Problem to solve:
Could you repeat the data word for word while skipping the pictures?

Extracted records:
• • • •

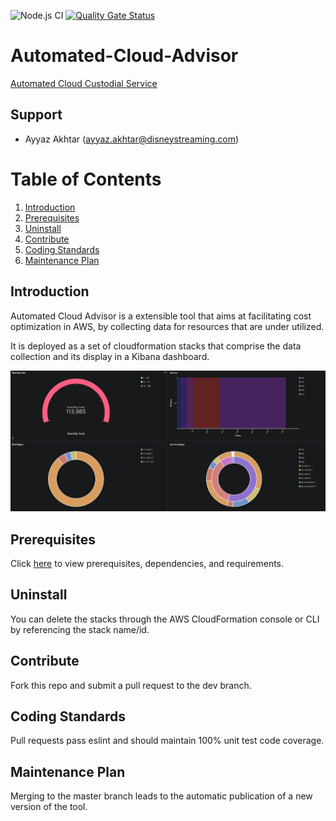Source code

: ![Node.js CI](https://github.com/disneystreaming/automated-cloud-advisor/workflows/Build/badge.svg)
[![Quality Gate Status](https://sonarcloud.io/api/project_badges/measure?project=disneystreaming_automated-cloud-advisor&metric=alert_status)](https://sonarcloud.io/dashboard?id=disneystreaming_automated-cloud-advisor)

# Automated-Cloud-Advisor

[Automated Cloud Custodial Service](https://github.com/disneystreaming/automated-cloud-advisor/)

## Support

- Ayyaz Akhtar (ayyaz.akhtar@disneystreaming.com)

# Table of Contents

1. [Introduction](#introduction)
2. [Prerequisites](#prerequisites)
3. [Uninstall](#uninstall)
4. [Contribute](#contribute)
5. [Coding Standards](#coding-standards)
6. [Maintenance Plan](#maintenance-plan)

## Introduction

Automated Cloud Advisor is a extensible tool that aims at facilitating cost optimization in AWS, by collecting data for resources that are under utilized.

It is deployed as a set of cloudformation stacks that comprise the data collection and its display in a Kibana dashboard.

![alt-text](./docs/assets/01-dashboard.png)

## Prerequisites

Click [here](https://github.com/disneystreaming/automated-cloud-advisor/docs/setup/) to view prerequisites, dependencies, and requirements.

## Uninstall

You can delete the stacks through the AWS CloudFormation console or CLI by referencing the stack name/id.

## Contribute

Fork this repo and submit a pull request to the dev branch.

## Coding Standards

Pull requests pass eslint and should maintain 100% unit test code coverage.

## Maintenance Plan

Merging to the master branch leads to the automatic publication of a new version of the tool.
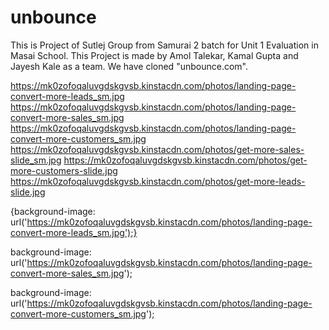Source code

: # unbounce
This is Project of Sutlej Group from Samurai 2 batch for Unit 1 Evaluation in Masai School.
This Project is made by Amol Talekar, Kamal Gupta and Jayesh Kale as a team. We have cloned "unbounce.com".




https://mk0zofoqaluvgdskgvsb.kinstacdn.com/photos/landing-page-convert-more-leads_sm.jpg
https://mk0zofoqaluvgdskgvsb.kinstacdn.com/photos/landing-page-convert-more-sales_sm.jpg
https://mk0zofoqaluvgdskgvsb.kinstacdn.com/photos/landing-page-convert-more-customers_sm.jpg
https://mk0zofoqaluvgdskgvsb.kinstacdn.com/photos/get-more-sales-slide_sm.jpg
https://mk0zofoqaluvgdskgvsb.kinstacdn.com/photos/get-more-customers-slide.jpg
https://mk0zofoqaluvgdskgvsb.kinstacdn.com/photos/get-more-leads-slide.jpg


 {background-image: url('https://mk0zofoqaluvgdskgvsb.kinstacdn.com/photos/landing-page-convert-more-leads_sm.jpg');}

background-image: url('https://mk0zofoqaluvgdskgvsb.kinstacdn.com/photos/landing-page-convert-more-sales_sm.jpg');

background-image: url('https://mk0zofoqaluvgdskgvsb.kinstacdn.com/photos/landing-page-convert-more-customers_sm.jpg');
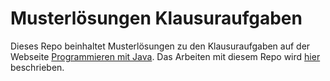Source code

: # Musterlösungen Klausuraufgaben

Dieses Repo beinhaltet Musterlösungen zu den Klausuraufgaben auf der Webseite [Programmieren mit Java](https://jappuccini.github.io/java-docs/production/). Das Arbeiten mit diesem Repo wird [hier](https://jappuccini.github.io/java-docs/production/additional-material/daniel/github-repos) beschrieben.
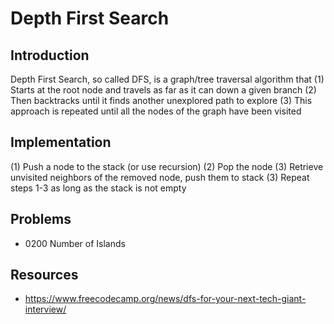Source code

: # Depth First Search 
## Introduction 
Depth First Search, so called DFS, is a graph/tree traversal algorithm that
(1) Starts at the root node and travels as far as it can down a given branch
(2) Then backtracks until it finds another unexplored path to explore 
(3) This approach is repeated until all the nodes of the graph have been visited 

## Implementation 
(1) Push a node to the stack (or use recursion)
(2) Pop the node 
(3) Retrieve unvisited neighbors of the removed node, push them to stack 
(3) Repeat steps 1-3 as long as the stack is not empty 

## Problems 
- 0200 Number of Islands 

## Resources
- https://www.freecodecamp.org/news/dfs-for-your-next-tech-giant-interview/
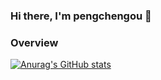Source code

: ### Hi there, I'm pengchengou 👋

### Overview

[![Anurag's GitHub stats](https://github-readme-stats.vercel.app/api?username=vxhly)](https://github.com/anuraghazra/github-readme-stats)


<!--
**vxhly/vxhly** is a ✨ _special_ ✨ repository because its `README.md` (this file) appears on your GitHub profile.

Here are some ideas to get you started:

- 🔭 I’m currently working on ...
- 🌱 I’m currently learning ...
- 👯 I’m looking to collaborate on ...
- 🤔 I’m looking for help with ...
- 💬 Ask me about ...
- 📫 How to reach me: ...
- 😄 Pronouns: ...
- ⚡ Fun fact: ...
-->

• • • •

Response to the task:
Source code

: ![Node.js CI](https://github.com/disneystreaming/automated-cloud-advisor/workflows/Build/badge.svg)
[![Quality Gate Status](https://sonarcloud.io/api/project_badges/measure?project=disneystreaming_automated-cloud-advisor&metric=alert_status)](https://sonarcloud.io/dashboard?id=disneystreaming_automated-cloud-advisor)

# Automated-Cloud-Advisor

[Automated Cloud Custodial Service](https://github.com/disneystreaming/automated-cloud-advisor/)

## Support

- Ayyaz Akhtar (ayyaz.akhtar@disneystreaming.com)

# Table of Contents

1. [Introduction](#introduction)
2. [Prerequisites](#prerequisites)
3. [Uninstall](#uninstall)
4. [Contribute](#contribute)
5. [Coding Standards](#coding-standards)
6. [Maintenance Plan](#maintenance-plan)

## Introduction

Automated Cloud Advisor is a extensible tool that aims at facilitating cost optimization in AWS, by collecting data for resources that are under utilized.

It is deployed as a set of cloudformation stacks that comprise the data collection and its display in a Kibana dashboard.

![alt-text](./docs/assets/01-dashboard.png)

## Prerequisites

Click [here](https://github.com/disneystreaming/automated-cloud-advisor/docs/setup/) to view prerequisites, dependencies, and requirements.

## Uninstall

You can delete the stacks through the AWS CloudFormation console or CLI by referencing the stack name/id.

## Contribute

Fork this repo and submit a pull request to the dev branch.

## Coding Standards

Pull requests pass eslint and should maintain 100% unit test code coverage.

## Maintenance Plan

Merging to the master branch leads to the automatic publication of a new version of the tool.
Source code

: # unbounce
This is Project of Sutlej Group from Samurai 2 batch for Unit 1 Evaluation in Masai School.
This Project is made by Amol Talekar, Kamal Gupta and Jayesh Kale as a team. We have cloned "unbounce.com".




https://mk0zofoqaluvgdskgvsb.kinstacdn.com/photos/landing-page-convert-more-leads_sm.jpg
https://mk0zofoqaluvgdskgvsb.kinstacdn.com/photos/landing-page-convert-more-sales_sm.jpg
https://mk0zofoqaluvgdskgvsb.kinstacdn.com/photos/landing-page-convert-more-customers_sm.jpg
https://mk0zofoqaluvgdskgvsb.kinstacdn.com/photos/get-more-sales-slide_sm.jpg
https://mk0zofoqaluvgdskgvsb.kinstacdn.com/photos/get-more-customers-slide.jpg
https://mk0zofoqaluvgdskgvsb.kinstacdn.com/photos/get-more-leads-slide.jpg


 {background-image: url('https://mk0zofoqaluvgdskgvsb.kinstacdn.com/photos/landing-page-convert-more-leads_sm.jpg');}

background-image: url('https://mk0zofoqaluvgdskgvsb.kinstacdn.com/photos/landing-page-convert-more-sales_sm.jpg');

background-image: url('https://mk0zofoqaluvgdskgvsb.kinstacdn.com/photos/landing-page-convert-more-customers_sm.jpg');
Source code

: # Musterlösungen Klausuraufgaben

Dieses Repo beinhaltet Musterlösungen zu den Klausuraufgaben auf der Webseite [Programmieren mit Java](https://jappuccini.github.io/java-docs/production/). Das Arbeiten mit diesem Repo wird [hier](https://jappuccini.github.io/java-docs/production/additional-material/daniel/github-repos) beschrieben.
Source code

: # Depth First Search 
## Introduction 
Depth First Search, so called DFS, is a graph/tree traversal algorithm that
(1) Starts at the root node and travels as far as it can down a given branch
(2) Then backtracks until it finds another unexplored path to explore 
(3) This approach is repeated until all the nodes of the graph have been visited 

## Implementation 
(1) Push a node to the stack (or use recursion)
(2) Pop the node 
(3) Retrieve unvisited neighbors of the removed node, push them to stack 
(3) Repeat steps 1-3 as long as the stack is not empty 

## Problems 
- 0200 Number of Islands 

## Resources
- https://www.freecodecamp.org/news/dfs-for-your-next-tech-giant-interview/
Source code

: ### Hi there, I'm pengchengou 👋

### Overview

[![Anurag's GitHub stats](https://github-readme-stats.vercel.app/api?username=vxhly)](https://github.com/anuraghazra/github-readme-stats)


<!--
**vxhly/vxhly** is a ✨ _special_ ✨ repository because its `README.md` (this file) appears on your GitHub profile.

Here are some ideas to get you started:

- 🔭 I’m currently working on ...
- 🌱 I’m currently learning ...
- 👯 I’m looking to collaborate on ...
- 🤔 I’m looking for help with ...
- 💬 Ask me about ...
- 📫 How to reach me: ...
- 😄 Pronouns: ...
- ⚡ Fun fact: ...
-->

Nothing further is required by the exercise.